My wife and I bought a house last year. Concomitant with any home purchase are the bevy of small projects that are needed to get a house up to snuff. Wishing to organize her ideas and find new ones, my wife started a new Pinterest board. The pins she was putting together were really interesting, and, because of Pinterest's never-ending-stream-of-content nature, she was finding great stuff we could do for the house that we hadn't even thought of.
So I decided to get in on that action. I created an account and started putting together some home improvement ideas. By doing so, I became a somewhat rare creature: A man actively using Pinterest.

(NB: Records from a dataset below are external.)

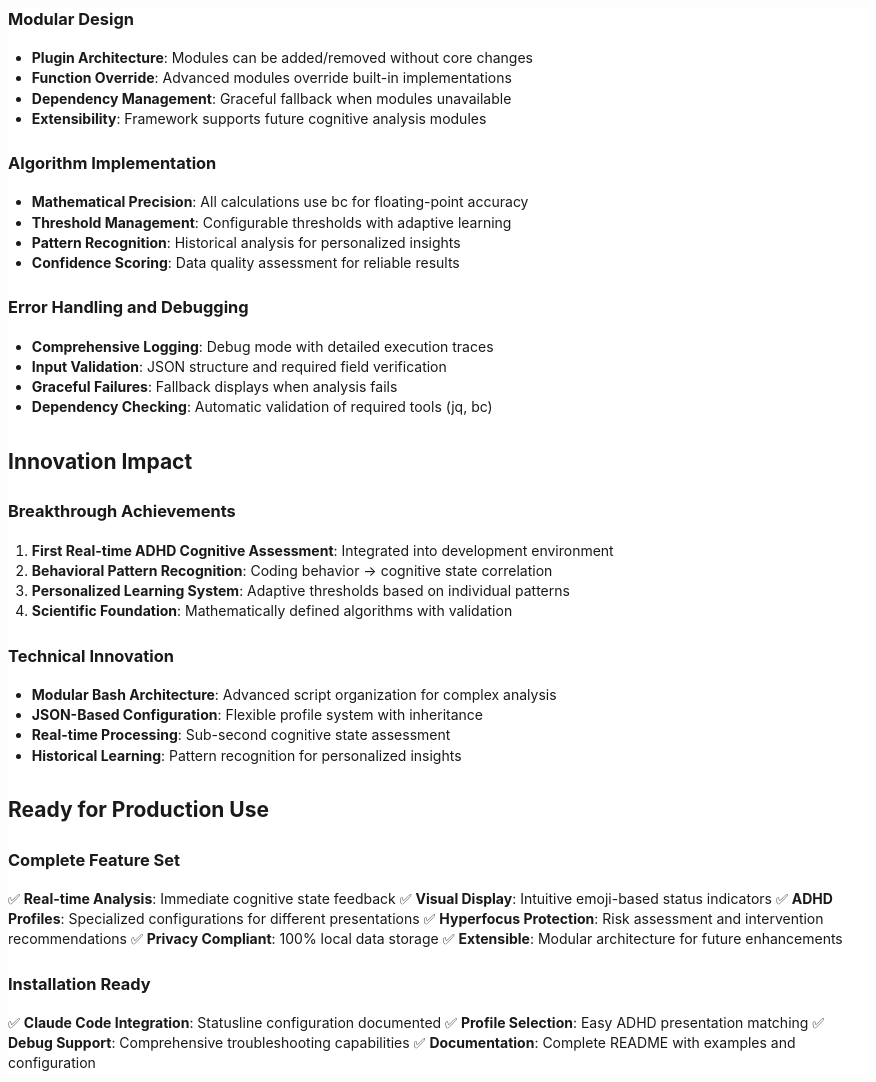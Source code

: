### Modular Design
- **Plugin Architecture**: Modules can be added/removed without core changes
- **Function Override**: Advanced modules override built-in implementations
- **Dependency Management**: Graceful fallback when modules unavailable
- **Extensibility**: Framework supports future cognitive analysis modules

### Algorithm Implementation
- **Mathematical Precision**: All calculations use bc for floating-point accuracy
- **Threshold Management**: Configurable thresholds with adaptive learning
- **Pattern Recognition**: Historical analysis for personalized insights
- **Confidence Scoring**: Data quality assessment for reliable results

### Error Handling and Debugging
- **Comprehensive Logging**: Debug mode with detailed execution traces
- **Input Validation**: JSON structure and required field verification
- **Graceful Failures**: Fallback displays when analysis fails
- **Dependency Checking**: Automatic validation of required tools (jq, bc)

## Innovation Impact

### Breakthrough Achievements
1. **First Real-time ADHD Cognitive Assessment**: Integrated into development environment
2. **Behavioral Pattern Recognition**: Coding behavior → cognitive state correlation
3. **Personalized Learning System**: Adaptive thresholds based on individual patterns
4. **Scientific Foundation**: Mathematically defined algorithms with validation

### Technical Innovation
- **Modular Bash Architecture**: Advanced script organization for complex analysis
- **JSON-Based Configuration**: Flexible profile system with inheritance
- **Real-time Processing**: Sub-second cognitive state assessment
- **Historical Learning**: Pattern recognition for personalized insights

## Ready for Production Use

### Complete Feature Set
✅ **Real-time Analysis**: Immediate cognitive state feedback
✅ **Visual Display**: Intuitive emoji-based status indicators
✅ **ADHD Profiles**: Specialized configurations for different presentations
✅ **Hyperfocus Protection**: Risk assessment and intervention recommendations
✅ **Privacy Compliant**: 100% local data storage
✅ **Extensible**: Modular architecture for future enhancements

### Installation Ready
✅ **Claude Code Integration**: Statusline configuration documented
✅ **Profile Selection**: Easy ADHD presentation matching
✅ **Debug Support**: Comprehensive troubleshooting capabilities
✅ **Documentation**: Complete README with examples and configuration
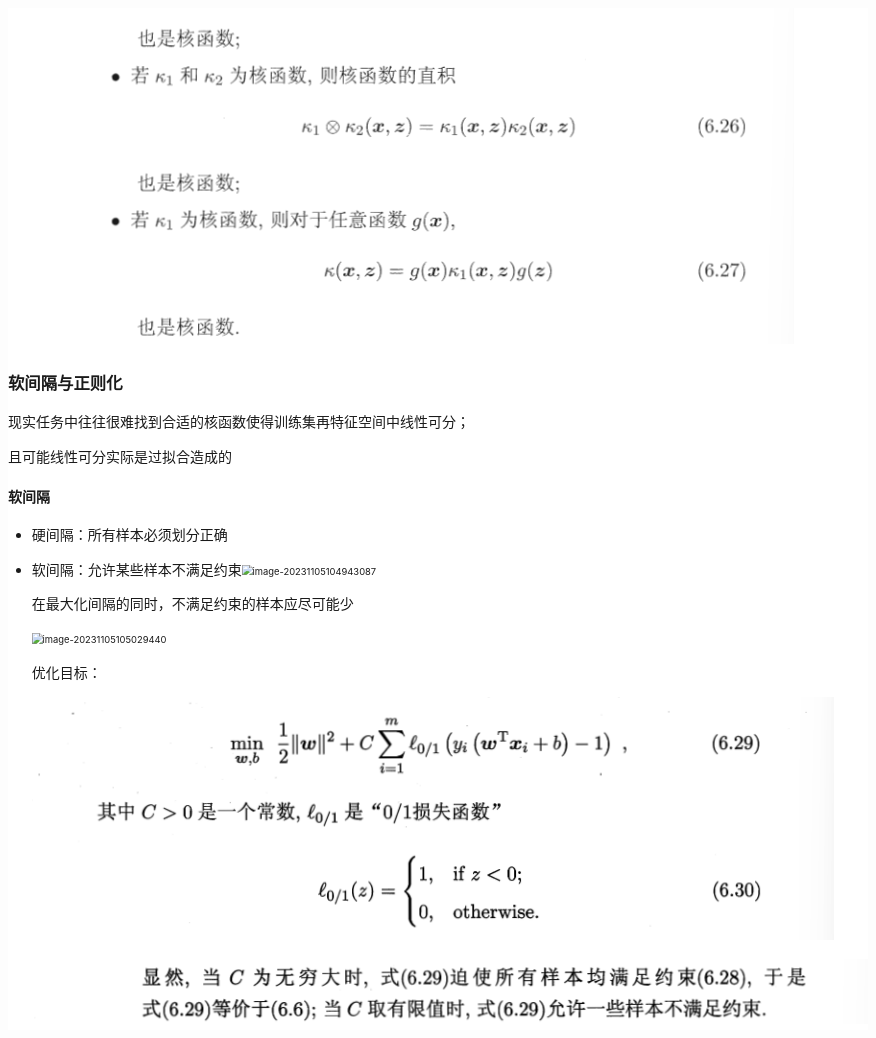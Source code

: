 ![image-20231105104341285](ML.assets/image-20231105104341285.png)

### 软间隔与正则化

现实任务中往往很难找到合适的核函数使得训练集再特征空间中线性可分；

且可能线性可分实际是过拟合造成的

#### 软间隔

- 硬间隔：所有样本必须划分正确

- 软间隔：允许某些样本不满足约束<img src="ML.assets/image-20231105104943087.png" alt="image-20231105104943087" style="zoom:67%;" />

  在最大化间隔的同时，不满足约束的样本应尽可能少

  <img src="ML.assets/image-20231105105029440.png" alt="image-20231105105029440" style="zoom:67%;" />

  优化目标：

  ![image-20231105105048219](ML.assets/image-20231105105048219.png)

  ![image-20231105105129869](ML.assets/image-20231105105129869.png)
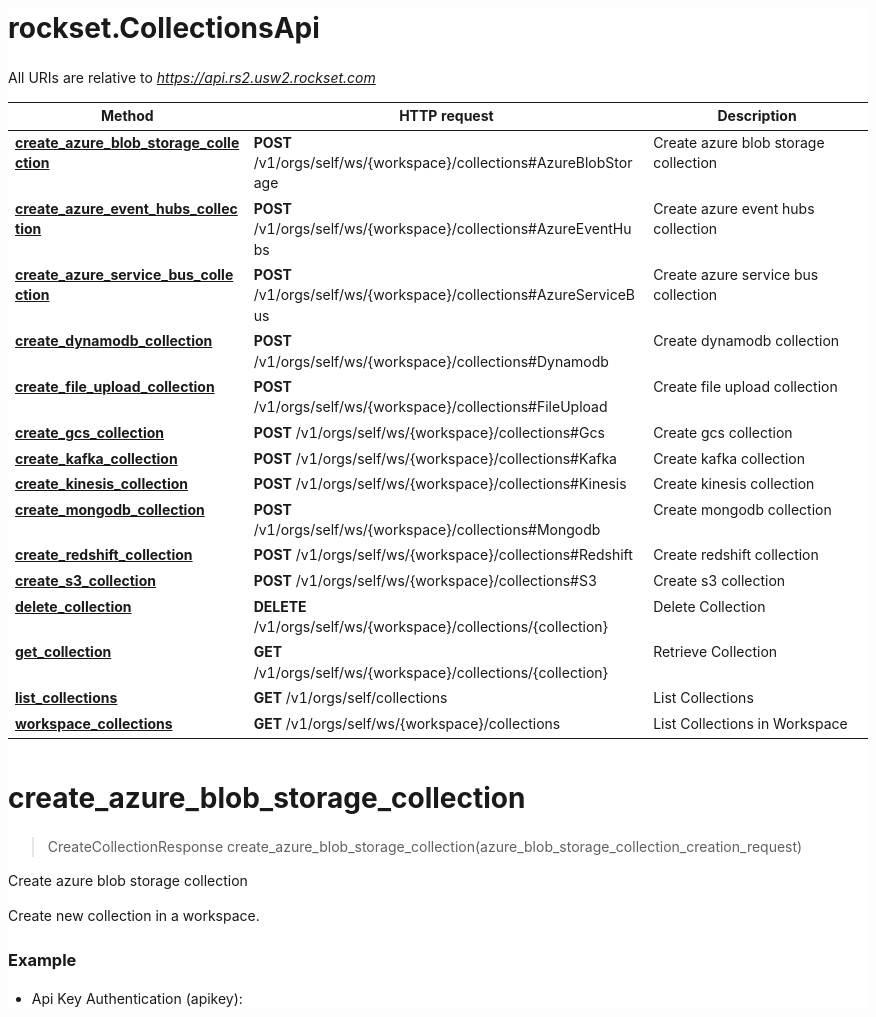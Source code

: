 # rockset.CollectionsApi

All URIs are relative to *https://api.rs2.usw2.rockset.com*

Method | HTTP request | Description
------------- | ------------- | -------------
[**create_azure_blob_storage_collection**](CollectionsApi.md#create_azure_blob_storage_collection) | **POST** /v1/orgs/self/ws/{workspace}/collections#AzureBlobStorage | Create azure blob storage collection
[**create_azure_event_hubs_collection**](CollectionsApi.md#create_azure_event_hubs_collection) | **POST** /v1/orgs/self/ws/{workspace}/collections#AzureEventHubs | Create azure event hubs collection
[**create_azure_service_bus_collection**](CollectionsApi.md#create_azure_service_bus_collection) | **POST** /v1/orgs/self/ws/{workspace}/collections#AzureServiceBus | Create azure service bus collection
[**create_dynamodb_collection**](CollectionsApi.md#create_dynamodb_collection) | **POST** /v1/orgs/self/ws/{workspace}/collections#Dynamodb | Create dynamodb collection
[**create_file_upload_collection**](CollectionsApi.md#create_file_upload_collection) | **POST** /v1/orgs/self/ws/{workspace}/collections#FileUpload | Create file upload collection
[**create_gcs_collection**](CollectionsApi.md#create_gcs_collection) | **POST** /v1/orgs/self/ws/{workspace}/collections#Gcs | Create gcs collection
[**create_kafka_collection**](CollectionsApi.md#create_kafka_collection) | **POST** /v1/orgs/self/ws/{workspace}/collections#Kafka | Create kafka collection
[**create_kinesis_collection**](CollectionsApi.md#create_kinesis_collection) | **POST** /v1/orgs/self/ws/{workspace}/collections#Kinesis | Create kinesis collection
[**create_mongodb_collection**](CollectionsApi.md#create_mongodb_collection) | **POST** /v1/orgs/self/ws/{workspace}/collections#Mongodb | Create mongodb collection
[**create_redshift_collection**](CollectionsApi.md#create_redshift_collection) | **POST** /v1/orgs/self/ws/{workspace}/collections#Redshift | Create redshift collection
[**create_s3_collection**](CollectionsApi.md#create_s3_collection) | **POST** /v1/orgs/self/ws/{workspace}/collections#S3 | Create s3 collection
[**delete_collection**](CollectionsApi.md#delete_collection) | **DELETE** /v1/orgs/self/ws/{workspace}/collections/{collection} | Delete Collection
[**get_collection**](CollectionsApi.md#get_collection) | **GET** /v1/orgs/self/ws/{workspace}/collections/{collection} | Retrieve Collection
[**list_collections**](CollectionsApi.md#list_collections) | **GET** /v1/orgs/self/collections | List Collections
[**workspace_collections**](CollectionsApi.md#workspace_collections) | **GET** /v1/orgs/self/ws/{workspace}/collections | List Collections in Workspace


# **create_azure_blob_storage_collection**
> CreateCollectionResponse create_azure_blob_storage_collection(azure_blob_storage_collection_creation_request)

Create azure blob storage collection

Create new collection in a workspace.

### Example

* Api Key Authentication (apikey):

That's an exaggerated way of putting it, but it's true Pinterest's demographics skew heavily towards women, with estimates of the social site's female user proportion ranging up to 80%. This is a known issue, and the problem of a large potential audience being left out is one that Pinterest is keen on addressing. Pinterest has held events for it's more popular male users. It has partnered with brands and groups that would appeal to a male demographic. It has created search filter options geared towards men. However much these efforts may help though, Pinterest is facing an issue it over which it may have little control: perception.

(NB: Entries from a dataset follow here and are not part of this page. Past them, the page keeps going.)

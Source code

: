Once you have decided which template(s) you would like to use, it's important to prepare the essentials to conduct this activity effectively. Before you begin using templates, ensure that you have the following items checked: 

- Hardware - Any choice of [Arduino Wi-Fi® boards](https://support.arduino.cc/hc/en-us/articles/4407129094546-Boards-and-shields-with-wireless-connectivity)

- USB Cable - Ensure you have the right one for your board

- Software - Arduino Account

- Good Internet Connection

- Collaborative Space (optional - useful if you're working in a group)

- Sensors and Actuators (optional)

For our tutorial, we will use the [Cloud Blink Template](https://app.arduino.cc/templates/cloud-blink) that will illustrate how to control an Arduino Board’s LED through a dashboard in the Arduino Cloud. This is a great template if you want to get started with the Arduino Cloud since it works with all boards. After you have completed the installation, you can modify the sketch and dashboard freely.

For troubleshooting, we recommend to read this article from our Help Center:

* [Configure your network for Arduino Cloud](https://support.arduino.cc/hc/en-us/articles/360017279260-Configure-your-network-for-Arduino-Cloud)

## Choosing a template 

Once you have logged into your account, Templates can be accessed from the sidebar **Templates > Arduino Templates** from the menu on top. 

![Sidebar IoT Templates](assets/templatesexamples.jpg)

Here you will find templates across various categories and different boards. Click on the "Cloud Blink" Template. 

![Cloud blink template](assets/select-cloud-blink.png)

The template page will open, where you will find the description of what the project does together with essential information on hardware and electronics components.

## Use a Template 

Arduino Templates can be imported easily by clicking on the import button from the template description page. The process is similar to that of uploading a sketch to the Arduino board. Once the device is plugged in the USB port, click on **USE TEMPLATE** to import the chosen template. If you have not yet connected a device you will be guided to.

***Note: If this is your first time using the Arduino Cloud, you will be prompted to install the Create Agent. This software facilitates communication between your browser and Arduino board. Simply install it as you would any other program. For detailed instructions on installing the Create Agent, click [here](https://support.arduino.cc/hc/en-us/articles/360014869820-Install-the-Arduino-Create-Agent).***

Whether or not the actual demographic breakdown of Pinterest users is accurate or changing, its perception as a female-centric site remains. It's seen as a site for wedding-planning and fashion. It's 'scrapbooking' nature is supposedly not appealing to men. Just do a Google search for 'Why don't men use Pinterest?' and you'll get a flood of articles addressing the issue. It's a perception so (involuntarily) ingrained into the brand that several Pinterest alternatives 'for men' have arisen, such as Gentlemint and Tapiture, in an attempt to capture an audience. They have darker colors and more risqué content, but in form and function they are essentially just Pinterest clones. (And often have NSFW content, which is why I'm not linking them.)

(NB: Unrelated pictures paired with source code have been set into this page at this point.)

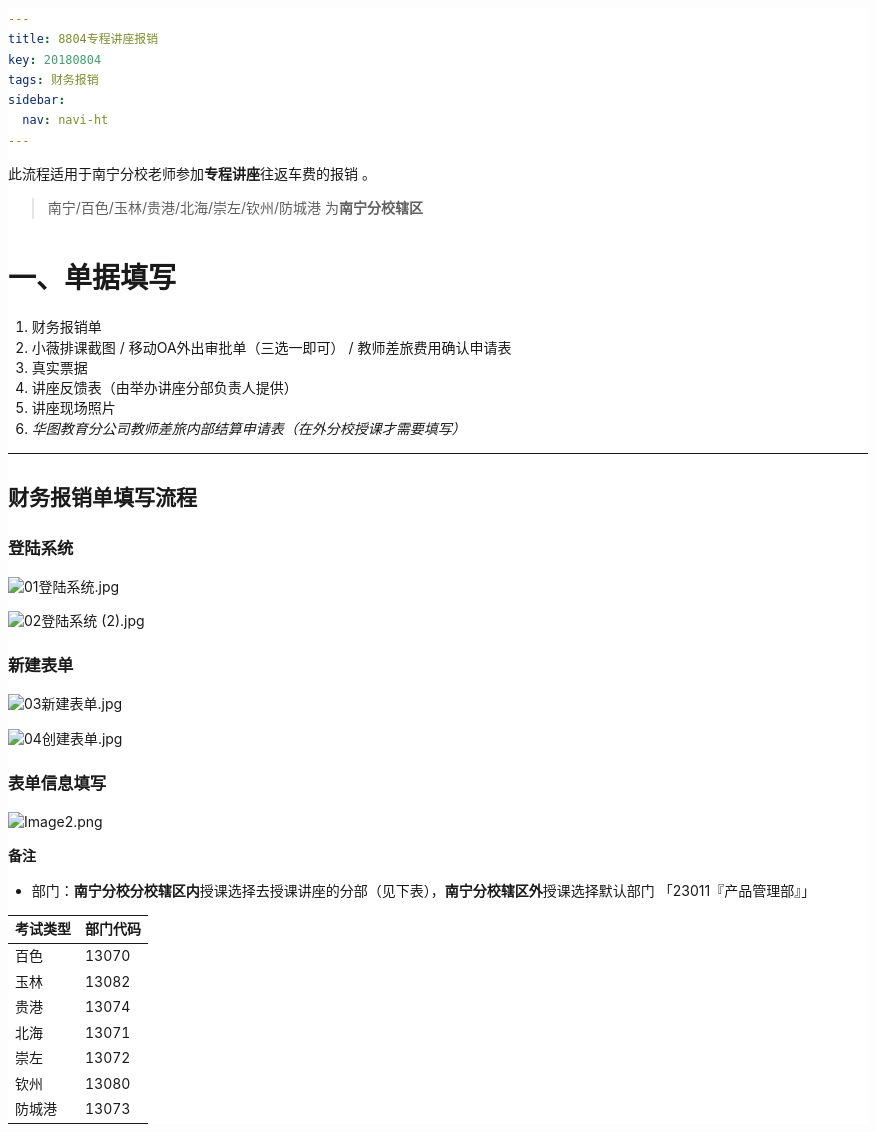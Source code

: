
 ```yaml
---
title: 8804专程讲座报销
key: 20180804
tags: 财务报销
sidebar:
  nav: navi-ht
---
```



此流程适用于南宁分校老师参加**专程讲座**往返车费的报销 。
>南宁/百色/玉林/贵港/北海/崇左/钦州/防城港 为**南宁分校辖区** 

# 一、单据填写
1. 财务报销单
2. 小薇排课截图 / 移动OA外出审批单（三选一即可） / 教师差旅费用确认申请表
3. 真实票据
4. 讲座反馈表（由举办讲座分部负责人提供）
5. 讲座现场照片
6. *华图教育分公司教师差旅内部结算申请表（在外分校授课才需要填写）*

* * * * *
## 财务报销单填写流程


### 登陆系统
![01登陆系统.jpg](https://upload-images.jianshu.io/upload_images/5337153-fc468413b9109b3d.jpg?imageMogr2/auto-orient/strip%7CimageView2/2/w/1240)


![02登陆系统 (2).jpg](https://upload-images.jianshu.io/upload_images/5337153-d08411d4da5e9e6c.jpg?imageMogr2/auto-orient/strip%7CimageView2/2/w/1240)


### 新建表单

![03新建表单.jpg](https://upload-images.jianshu.io/upload_images/5337153-429b0f8a142b711d.jpg?imageMogr2/auto-orient/strip%7CimageView2/2/w/1240)

![04创建表单.jpg](https://upload-images.jianshu.io/upload_images/5337153-8a74ea9cb8e3e8d3.jpg?imageMogr2/auto-orient/strip%7CimageView2/2/w/1240)


### 表单信息填写
![Image2.png](https://upload-images.jianshu.io/upload_images/5337153-48d5cfd5d1db472d.png?imageMogr2/auto-orient/strip%7CimageView2/2/w/1240)




**备注**

- 部门：**南宁分校分校辖区内**授课选择去授课讲座的分部（见下表），**南宁分校辖区外**授课选择默认部门 「23011『产品管理部』」

考试类型 |部门代码|	
---|---|
百色|13070|
玉林|13082|	
贵港|13074|	
北海|13071|	
崇左|13072|	
钦州|13080|
防城港|13073|
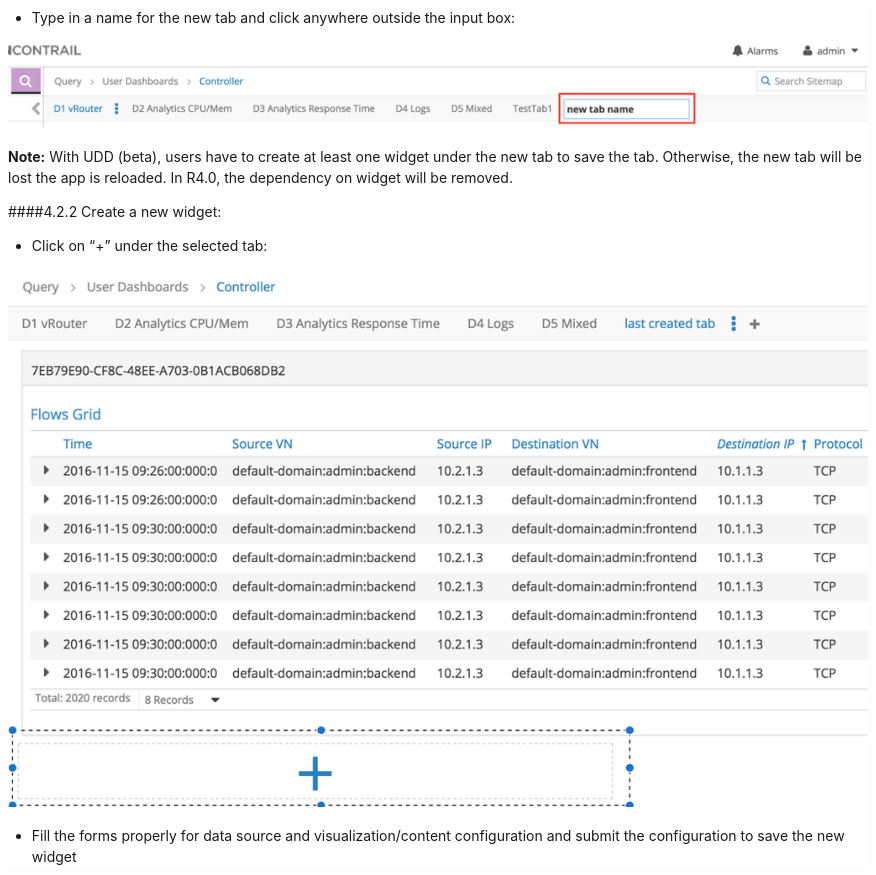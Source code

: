 * Type in a name for the new tab and click anywhere outside the input box:

 ![Create](images/udd_create_new_tab_2.png)
 
**Note:** With UDD (beta), users have to create at least one widget under the new tab to save the tab. Otherwise, the new tab will be lost the app is reloaded. In R4.0, the dependency on widget will be removed.

####4.2.2 Create a new widget:

* Click on “+” under the selected tab:

 ![Create](images/udd_create_new_widget_1.png)
 
* Fill the forms properly for data source and visualization/content configuration and submit the configuration to save the new widget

So, it seems that on one level, the reason men don't use Pinterest is because it's for girls. Which is a very silly reason for men not to adopt a very useful tool. Seriously, they really should. I was able to use Pinterest to find and organize some projects for making our house into our home, discovered a few places to get new furniture that weren't just IKEA-disposable bric-a-brac, and found some good recipes. The idea that this wouldn't appeal to men seems more than a little anachronistic.